Hermione approached slowly and lowered herself next to him. They sat like that for a long time until she finally broke the silence.
"While I never had the privilege of meeting your mother or your Grandmother, I think I'm on pretty safe ground when I say that I'm sure neither of them holds a newborn or an eleven year old responsible for such life altering decisions as who lives and who dies, Oliver."
She nudged his knee lightly with her own. "As a matter of fact, I'd wager that both of them loved you very, very much and the last thing either one of them would want is for you to carry around that sort of burden for the rest of your life. I'm certain that what they'd want most is for you to let go of all that emotional baggage that's weighing you down so you could fly — fast, free and unencumbered by anyone else's expectations — simply because you love flying."
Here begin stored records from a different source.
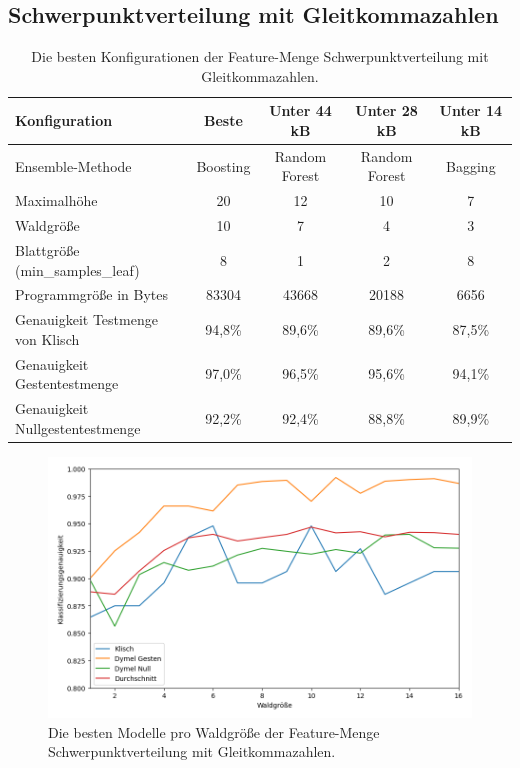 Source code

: \subsection{Schwerpunktverteilung mit Gleitkommazahlen}
\begin{table}[h!]
    \hspace{-0.75cm}
    \begin{tabular}{ | l | c | c | c | c |}
        \hline
        Konfiguration & Beste & Unter 44 kB & Unter 28 kB & Unter 14 kB \\\hline
        Ensemble-Methode & Boosting & Random Forest & Random Forest & Bagging  \\\hline
        Maximalhöhe & 20 & 12 & 10 & 7 \\\hline
        Waldgröße & 10 & 7 & 4 & 3 \\\hline
        Blattgröße (min\_samples\_leaf) & 8 & 1 & 2 & 8 \\\hline
        Programmgröße in Bytes & 83304 & 43668 & 20188 & 6656 \\\hline
        Genauigkeit Testmenge von Klisch & 94,8\% & 89,6\% & 89,6\% & 87,5\% \\\hline
        Genauigkeit Gestentestmenge & 97,0\% & 96,5\% & 95,6\% & 94,1\% \\\hline
        Genauigkeit Nullgestentestmenge & 92,2\% & 92,4\% & 88,8\% & 89,9\% \\\hline
    \end{tabular}
    \caption{Die besten Konfigurationen der Feature-Menge Schwerpunktverteilung mit Gleitkommazahlen.}
    \label{tab:schwerpunktverteilung_float}
\end{table}
\begin{figure}[h!]
    \centering
    \includegraphics[width=\linewidth]{images/cocd_float_acc_per_size.png}
    \caption{Die besten Modelle pro Waldgröße der Feature-Menge Schwerpunktverteilung mit Gleitkommazahlen.}
    \label{fig:cocd_float_per_forest_size}
\end{figure}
She gave him a soft smile and added, "I know if I had a child, that would be my wish for them."
Oliver looked at her and shook his head. "You know what, Granger? When you're not being a overbearing swot, yer a half decent lass."
Hermione clutched an imaginary string of pearls around her neck and exclaimed, "Why, Oliver Wood! I do believe that's the nicest thing you've ever said to me!"
They both laughed then Oliver tentatively extended his hand.
"What do you say, Granger? Give it one more go? Start over with a clean slate?"
Hermione smiled as she accepted his handshake.
"Why not? Third time's the charm, right?"